On top of the many restrictions brought about by quarantine, two billionaire, powerful, and glamorous lady bosses have to face the dire inconvenience of fighting about a P3 billion worth of property in Cebu. Such a huge hassle in these times when we badly need to Koombayah, don’t you think?

Here’s the gist:

This would just be a run-of-the-mill court case if it were not for the personalities involved.

Our leading ladies: Josie Cruz Natori, daughter of construction magnate FF Cruz, who built roads, infrastructure, power plants, piers, and the property being debated about, a 196-hectare reclamation area in Mandaue City, Cebu.

The other leading lady is Doris Magsaysay Ho, president and CEO of the Magsaysay Group, one of Asia’s largest suppliers of sea manpower. She is the daughter of Robert Ho, who founded the shipping company, and Anita Magsaysay Ho, an iconic Filipina painter whose works are in the Top 10 Most Expensive Paintings by Filipinos. (One work at Christie’s Hong Kong is valued at over P88 million, and the other was sold for P52,560,000 at the León Gallery’s Spectacular Mid-Year Auction 2015).

But enough about their parents. The women are powerhouses themselves.

On her own, Josie built The Natori Company, a global fashion brand, but was, before that, a Wall Street powerhouse, the first female vice president in an investing firm. Doris is credited for expanding her father’s business, a woman in a male-dominated industry.

Fashion empress Josie’s family is seeking to eject the company of shipping heiress Doris from their Cebu seaside property. Ho’s company rents two hectares out of the ginormous 196-hectare-property. The two-hectare, P3 billion worth property is an inheritance to Josie and siblings, from their father, who passed away in 2013.

Ho’s NMC Container Lines wants the Manila Regional Trial Court to make FF Cruz and Co’s reclamation subsidiary Mareco to sell the land to them. 

According to NMC, FF Cruz gave them the “option to purchase and offer to sell,” when Ho leased the property for five years beginning in 2003. In 2008, NMC chose to extend the lease instead of purchasing the property. Before the 2018 lease expired, NMC claimed that it is now entitled to purchase the Cebu land at the price it was offered for in 2003, at P11,000 per square meter, payable over a period of five years.

According to court documents, Ho accused FF Cruz’s heirs of “bad faith and in reckless, wanton, oppressive, and malevolent violation of (their) binding contractual obligations” after the Cruz heirs maintained that what their father instead gave Ho was a right of first refusal predicated at best on a contract to sell, not a contract of sale.

Ho’s lawyers told them that this is their only right, right now (aka annotation of adverse claim): “The only rights remaining to FF Cruz is to accept payment of the purchase price and to withhold the issuance of the title for registration purposes in case of the failure of NMC Container to pay the purchase price.

This, of course, did not sit well with steely Josie Natori’s lawyer, who then filed an ejectment case against Ho’s company.
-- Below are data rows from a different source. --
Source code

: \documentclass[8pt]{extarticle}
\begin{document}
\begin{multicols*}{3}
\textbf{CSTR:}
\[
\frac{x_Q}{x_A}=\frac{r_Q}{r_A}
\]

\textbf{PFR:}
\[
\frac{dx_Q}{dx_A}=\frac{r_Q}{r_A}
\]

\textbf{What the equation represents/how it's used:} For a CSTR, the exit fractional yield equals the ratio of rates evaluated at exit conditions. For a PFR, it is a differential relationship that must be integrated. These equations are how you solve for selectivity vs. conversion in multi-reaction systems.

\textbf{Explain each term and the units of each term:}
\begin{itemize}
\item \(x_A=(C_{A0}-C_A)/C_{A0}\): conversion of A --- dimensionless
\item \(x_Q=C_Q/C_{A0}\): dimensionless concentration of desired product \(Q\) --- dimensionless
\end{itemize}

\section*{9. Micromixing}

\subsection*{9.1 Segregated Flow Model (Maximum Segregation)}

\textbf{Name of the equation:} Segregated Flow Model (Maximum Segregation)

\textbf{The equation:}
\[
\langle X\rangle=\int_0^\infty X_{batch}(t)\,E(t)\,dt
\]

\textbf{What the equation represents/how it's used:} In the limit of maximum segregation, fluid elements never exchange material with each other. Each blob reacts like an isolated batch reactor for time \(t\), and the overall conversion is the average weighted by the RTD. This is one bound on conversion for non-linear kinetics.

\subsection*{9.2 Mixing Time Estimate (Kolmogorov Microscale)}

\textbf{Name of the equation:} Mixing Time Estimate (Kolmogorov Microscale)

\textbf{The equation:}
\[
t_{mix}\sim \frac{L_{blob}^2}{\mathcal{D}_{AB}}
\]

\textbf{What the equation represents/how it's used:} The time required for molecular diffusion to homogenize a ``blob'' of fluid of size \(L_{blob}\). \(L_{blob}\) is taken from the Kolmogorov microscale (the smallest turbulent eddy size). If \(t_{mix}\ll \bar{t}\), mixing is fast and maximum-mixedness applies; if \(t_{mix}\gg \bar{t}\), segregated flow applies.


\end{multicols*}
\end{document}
Josie smartly filed this in Cebu, as Ho’s case is in Manila. This means, for us not very legally enlightened, that the Cebu case just made Ho’s container shipping company a “squatter,” and they can be ejected, even as we speak, while Manila’s case is being debated on.

It will indeed be a very fascinating battle to watch to see which heiress will have to wave the white flag. (Does this mean, by the way, that there will be no more epic Josie Natori x Doris Magsaysay Ho-hosted arts and culture events in the future?)